Among the entries below, determine how many lines contain the word "Kata" and state only that figure.

◆ **Source material**:
[Start of Attachment]
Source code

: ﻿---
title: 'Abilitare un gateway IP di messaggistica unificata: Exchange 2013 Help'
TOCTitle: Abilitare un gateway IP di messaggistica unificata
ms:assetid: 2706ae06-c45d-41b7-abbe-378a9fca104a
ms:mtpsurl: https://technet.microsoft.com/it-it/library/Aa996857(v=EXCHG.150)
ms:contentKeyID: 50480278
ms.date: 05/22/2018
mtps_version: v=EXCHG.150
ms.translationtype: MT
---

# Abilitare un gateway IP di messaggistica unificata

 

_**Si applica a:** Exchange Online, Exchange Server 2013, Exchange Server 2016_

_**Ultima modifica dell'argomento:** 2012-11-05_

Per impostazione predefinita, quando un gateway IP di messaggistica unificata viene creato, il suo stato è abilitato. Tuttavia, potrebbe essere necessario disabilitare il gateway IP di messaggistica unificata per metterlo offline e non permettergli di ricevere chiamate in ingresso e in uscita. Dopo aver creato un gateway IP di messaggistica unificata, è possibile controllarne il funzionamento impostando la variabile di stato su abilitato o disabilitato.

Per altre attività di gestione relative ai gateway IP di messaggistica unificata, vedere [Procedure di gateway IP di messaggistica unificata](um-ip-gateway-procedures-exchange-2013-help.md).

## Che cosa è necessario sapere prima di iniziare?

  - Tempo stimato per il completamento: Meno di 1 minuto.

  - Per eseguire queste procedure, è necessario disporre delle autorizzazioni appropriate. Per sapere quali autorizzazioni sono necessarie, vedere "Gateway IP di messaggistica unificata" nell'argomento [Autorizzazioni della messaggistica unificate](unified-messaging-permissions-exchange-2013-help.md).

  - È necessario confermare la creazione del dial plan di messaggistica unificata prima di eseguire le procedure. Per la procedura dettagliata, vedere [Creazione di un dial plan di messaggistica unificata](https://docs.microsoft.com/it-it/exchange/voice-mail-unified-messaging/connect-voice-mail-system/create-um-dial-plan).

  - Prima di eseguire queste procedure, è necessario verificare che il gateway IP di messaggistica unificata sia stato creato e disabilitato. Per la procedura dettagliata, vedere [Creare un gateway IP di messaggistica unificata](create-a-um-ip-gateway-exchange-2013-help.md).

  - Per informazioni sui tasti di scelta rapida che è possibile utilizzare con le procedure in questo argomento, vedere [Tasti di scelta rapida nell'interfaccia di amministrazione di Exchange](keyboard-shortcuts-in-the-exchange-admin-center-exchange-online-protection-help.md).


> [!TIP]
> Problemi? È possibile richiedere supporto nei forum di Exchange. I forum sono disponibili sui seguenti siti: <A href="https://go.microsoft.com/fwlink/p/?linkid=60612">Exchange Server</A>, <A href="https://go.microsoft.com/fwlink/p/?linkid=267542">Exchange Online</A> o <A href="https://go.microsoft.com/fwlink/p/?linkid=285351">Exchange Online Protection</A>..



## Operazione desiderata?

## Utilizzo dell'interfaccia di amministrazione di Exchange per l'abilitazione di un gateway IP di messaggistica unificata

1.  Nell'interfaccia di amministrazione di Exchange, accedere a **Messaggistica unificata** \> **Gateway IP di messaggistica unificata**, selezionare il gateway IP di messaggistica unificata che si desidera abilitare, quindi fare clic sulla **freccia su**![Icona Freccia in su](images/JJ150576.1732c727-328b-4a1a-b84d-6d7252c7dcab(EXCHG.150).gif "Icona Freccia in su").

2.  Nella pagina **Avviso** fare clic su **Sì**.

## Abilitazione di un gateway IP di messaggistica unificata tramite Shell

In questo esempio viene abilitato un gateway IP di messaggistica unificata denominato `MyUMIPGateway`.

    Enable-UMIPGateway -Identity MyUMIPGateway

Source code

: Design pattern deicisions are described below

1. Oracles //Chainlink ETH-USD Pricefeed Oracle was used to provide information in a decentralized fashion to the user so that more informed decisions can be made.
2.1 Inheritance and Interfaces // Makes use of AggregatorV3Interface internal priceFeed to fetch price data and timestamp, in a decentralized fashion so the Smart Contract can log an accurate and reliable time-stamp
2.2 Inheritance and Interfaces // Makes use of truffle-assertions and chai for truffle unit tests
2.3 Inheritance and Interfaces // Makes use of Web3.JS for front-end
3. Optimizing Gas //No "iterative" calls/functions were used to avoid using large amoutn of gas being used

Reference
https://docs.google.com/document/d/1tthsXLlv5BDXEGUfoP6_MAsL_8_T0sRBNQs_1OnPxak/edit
[End of Attachment]
[Start of Attachment]
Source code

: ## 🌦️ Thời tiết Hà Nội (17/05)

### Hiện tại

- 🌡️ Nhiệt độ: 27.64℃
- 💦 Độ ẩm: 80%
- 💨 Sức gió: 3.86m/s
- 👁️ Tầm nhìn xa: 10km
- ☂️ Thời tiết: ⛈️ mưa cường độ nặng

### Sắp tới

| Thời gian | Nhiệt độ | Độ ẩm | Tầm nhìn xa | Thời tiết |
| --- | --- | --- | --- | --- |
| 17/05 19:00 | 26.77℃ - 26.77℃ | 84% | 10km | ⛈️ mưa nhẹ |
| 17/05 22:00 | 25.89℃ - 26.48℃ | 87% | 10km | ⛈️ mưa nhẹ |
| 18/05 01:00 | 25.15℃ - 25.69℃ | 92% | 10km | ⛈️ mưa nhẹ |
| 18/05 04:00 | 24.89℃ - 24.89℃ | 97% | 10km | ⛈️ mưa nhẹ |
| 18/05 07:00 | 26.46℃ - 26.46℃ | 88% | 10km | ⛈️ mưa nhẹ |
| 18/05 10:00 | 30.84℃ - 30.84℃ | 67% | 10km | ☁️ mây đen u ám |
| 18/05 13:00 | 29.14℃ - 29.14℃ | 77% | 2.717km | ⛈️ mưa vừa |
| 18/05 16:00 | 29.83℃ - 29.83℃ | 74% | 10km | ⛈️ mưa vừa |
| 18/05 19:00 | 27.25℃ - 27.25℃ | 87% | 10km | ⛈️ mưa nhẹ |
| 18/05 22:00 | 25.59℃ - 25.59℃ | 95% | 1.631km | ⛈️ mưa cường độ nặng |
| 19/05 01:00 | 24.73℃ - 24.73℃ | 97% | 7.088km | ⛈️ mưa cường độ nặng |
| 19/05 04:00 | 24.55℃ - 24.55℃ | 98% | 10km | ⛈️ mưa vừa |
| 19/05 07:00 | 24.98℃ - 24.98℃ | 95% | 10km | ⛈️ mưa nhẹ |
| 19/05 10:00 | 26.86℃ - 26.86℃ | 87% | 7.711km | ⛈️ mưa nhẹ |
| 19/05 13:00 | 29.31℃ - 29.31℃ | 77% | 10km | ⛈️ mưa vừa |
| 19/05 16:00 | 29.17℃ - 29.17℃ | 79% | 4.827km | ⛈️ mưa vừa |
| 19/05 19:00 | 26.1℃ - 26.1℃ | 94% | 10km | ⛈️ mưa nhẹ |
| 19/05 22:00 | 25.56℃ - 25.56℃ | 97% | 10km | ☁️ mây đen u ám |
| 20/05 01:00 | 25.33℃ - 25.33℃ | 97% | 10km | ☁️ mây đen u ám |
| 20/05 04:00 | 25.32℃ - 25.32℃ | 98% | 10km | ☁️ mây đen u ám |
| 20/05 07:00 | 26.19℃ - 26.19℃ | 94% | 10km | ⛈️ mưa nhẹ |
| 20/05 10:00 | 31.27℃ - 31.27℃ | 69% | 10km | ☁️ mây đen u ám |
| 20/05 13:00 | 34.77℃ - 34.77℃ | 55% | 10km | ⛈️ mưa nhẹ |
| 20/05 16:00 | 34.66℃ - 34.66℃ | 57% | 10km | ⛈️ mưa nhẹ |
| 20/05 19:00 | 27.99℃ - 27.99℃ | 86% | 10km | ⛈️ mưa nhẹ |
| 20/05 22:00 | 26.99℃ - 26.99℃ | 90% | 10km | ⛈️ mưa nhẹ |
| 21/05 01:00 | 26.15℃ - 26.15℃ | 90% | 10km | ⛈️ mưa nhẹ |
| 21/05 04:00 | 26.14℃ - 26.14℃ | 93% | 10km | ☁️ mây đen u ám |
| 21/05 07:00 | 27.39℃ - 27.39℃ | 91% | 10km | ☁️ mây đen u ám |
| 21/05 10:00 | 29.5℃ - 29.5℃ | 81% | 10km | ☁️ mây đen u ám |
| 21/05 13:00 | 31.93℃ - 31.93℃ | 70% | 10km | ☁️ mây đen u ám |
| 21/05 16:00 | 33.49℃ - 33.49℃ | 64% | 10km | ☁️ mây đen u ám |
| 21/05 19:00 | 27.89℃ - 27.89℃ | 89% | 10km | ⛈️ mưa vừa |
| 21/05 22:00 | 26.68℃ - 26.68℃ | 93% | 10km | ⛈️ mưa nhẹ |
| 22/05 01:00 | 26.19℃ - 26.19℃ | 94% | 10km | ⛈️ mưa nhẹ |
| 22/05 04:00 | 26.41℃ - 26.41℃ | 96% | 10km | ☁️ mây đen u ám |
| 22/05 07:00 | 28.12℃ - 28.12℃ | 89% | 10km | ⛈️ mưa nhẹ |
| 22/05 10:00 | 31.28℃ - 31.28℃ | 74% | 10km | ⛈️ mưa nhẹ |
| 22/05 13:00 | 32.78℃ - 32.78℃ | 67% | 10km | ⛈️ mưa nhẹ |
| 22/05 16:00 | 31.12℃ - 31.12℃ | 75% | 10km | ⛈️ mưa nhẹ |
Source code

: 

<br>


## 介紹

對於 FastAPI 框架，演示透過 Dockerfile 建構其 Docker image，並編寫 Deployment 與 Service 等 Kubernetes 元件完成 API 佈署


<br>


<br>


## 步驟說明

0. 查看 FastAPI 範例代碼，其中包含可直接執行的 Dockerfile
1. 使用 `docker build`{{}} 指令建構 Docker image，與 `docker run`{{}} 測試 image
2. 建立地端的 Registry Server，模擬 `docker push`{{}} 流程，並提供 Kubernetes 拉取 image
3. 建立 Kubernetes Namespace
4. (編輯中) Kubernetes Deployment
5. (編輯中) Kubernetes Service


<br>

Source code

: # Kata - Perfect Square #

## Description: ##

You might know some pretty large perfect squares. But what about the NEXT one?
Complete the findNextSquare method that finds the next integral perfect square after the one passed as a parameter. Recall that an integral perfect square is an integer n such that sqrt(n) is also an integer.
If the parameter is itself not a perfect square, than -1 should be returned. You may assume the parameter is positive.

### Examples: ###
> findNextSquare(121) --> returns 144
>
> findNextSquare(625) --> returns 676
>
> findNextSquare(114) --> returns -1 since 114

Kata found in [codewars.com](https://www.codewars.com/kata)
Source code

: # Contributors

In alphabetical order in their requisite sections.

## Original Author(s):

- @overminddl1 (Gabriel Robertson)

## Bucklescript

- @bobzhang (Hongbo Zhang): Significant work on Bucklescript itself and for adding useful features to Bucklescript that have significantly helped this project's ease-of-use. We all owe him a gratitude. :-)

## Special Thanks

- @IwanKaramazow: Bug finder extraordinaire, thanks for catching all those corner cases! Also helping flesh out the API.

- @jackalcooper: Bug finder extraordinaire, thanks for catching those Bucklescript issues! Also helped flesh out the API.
[End of Attachment]
◆ **Task output**: 2